Abstract

Physical and compositional data and K-Ar ages are reported for 14 rear-arc volcanoes that lie 11–22 km behind the narrowly linear volcanic front defined by the Mount Katmai-to-Devils Desk chain on the Alaska Peninsula. One is a 30-km3 stratocone (Mount Griggs; 51–63% SiO2) active intermittently from 292 ka to Holocene. The others are monogenetic cones, domes, lava flows, plugs, and maars, of which 12 were previously unnamed and unstudied; they include seven basalts (48–52% SiO2), four mafic andesites (53–55% SiO2), and three andesite-dacite units. Six erupted in the interval 500–88 ka, one historically in 1977, and five in the interval 3–2 Ma.
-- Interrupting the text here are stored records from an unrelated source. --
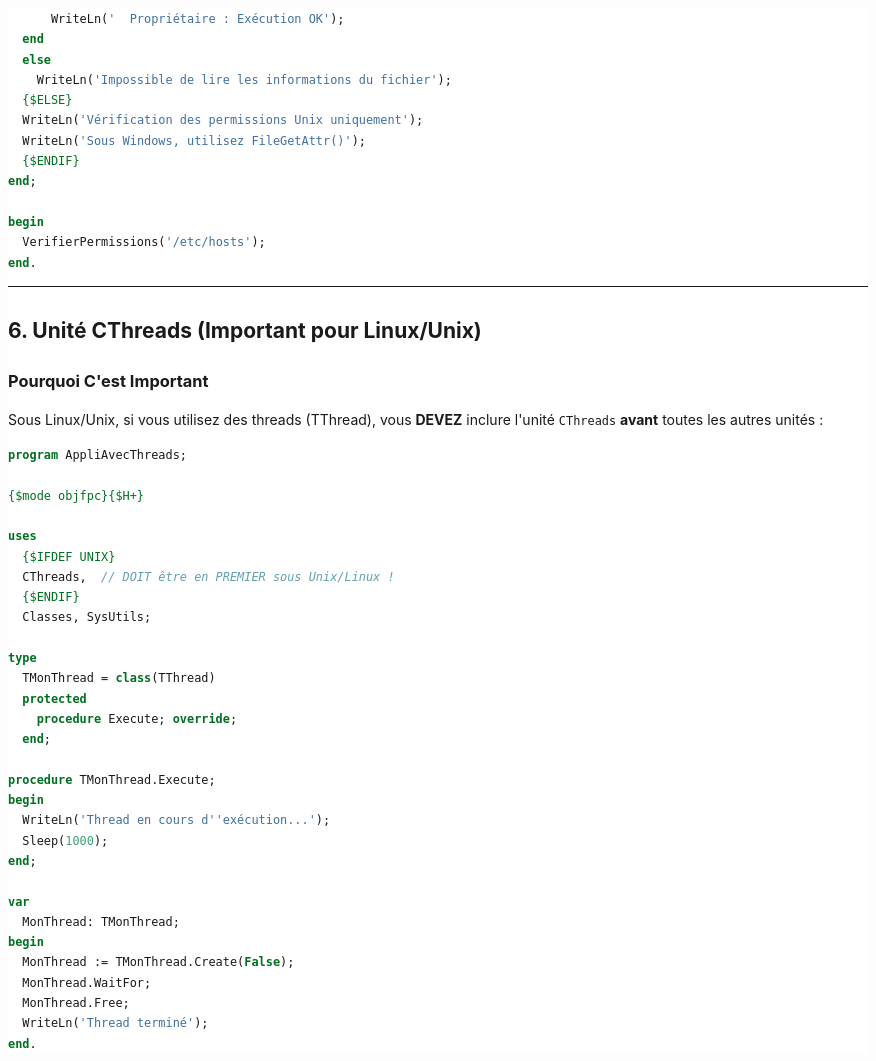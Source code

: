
 ```pascal
      WriteLn('  Propriétaire : Exécution OK');
  end
  else
    WriteLn('Impossible de lire les informations du fichier');
  {$ELSE}
  WriteLn('Vérification des permissions Unix uniquement');
  WriteLn('Sous Windows, utilisez FileGetAttr()');
  {$ENDIF}
end;

begin
  VerifierPermissions('/etc/hosts');
end.
```

---

## 6. Unité CThreads (Important pour Linux/Unix)

### Pourquoi C'est Important

Sous Linux/Unix, si vous utilisez des threads (TThread), vous **DEVEZ** inclure l'unité `CThreads` **avant** toutes les autres unités :

```pascal
program AppliAvecThreads;

{$mode objfpc}{$H+}

uses
  {$IFDEF UNIX}
  CThreads,  // DOIT être en PREMIER sous Unix/Linux !
  {$ENDIF}
  Classes, SysUtils;

type
  TMonThread = class(TThread)
  protected
    procedure Execute; override;
  end;

procedure TMonThread.Execute;
begin
  WriteLn('Thread en cours d''exécution...');
  Sleep(1000);
end;

var
  MonThread: TMonThread;
begin
  MonThread := TMonThread.Create(False);
  MonThread.WaitFor;
  MonThread.Free;
  WriteLn('Thread terminé');
end.
```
No migration of the volcanic front is discernible since the late Miocene, so even the older units erupted well behind the front. Discussion explores the significance of the volcanic front and the processes that influence compositional overlaps and differences among mafic products of the rear-arc volcanoes and of the several arc-front edifices nearby. The latter have together erupted a magma volume of about 200 km3, at least four times that of all rear-arc products combined. Correlation of Sr-isotope ratios with indices of fractionation indicates crustal contributions in volcanic-front magmas (0.7033–0.7038), but lack of such trends among the rear-arc units (0.70298–0.70356) suggests weaker and less systematic crustal influence. Slab contributions and mantle partial-melt fractions both appear to decline behind the front, but neither trend is crisp and unambiguous. No intraplate mantle contribution is recognized nor is any systematic across-arc difference in intrinsic mantle-wedge source fertility discerned. Both rear-arc and arc-front basalts apparently issued from fluxing of typically fertile NMORB-source mantle beneath the Peninsular terrane, which docked here in the Mesozoic.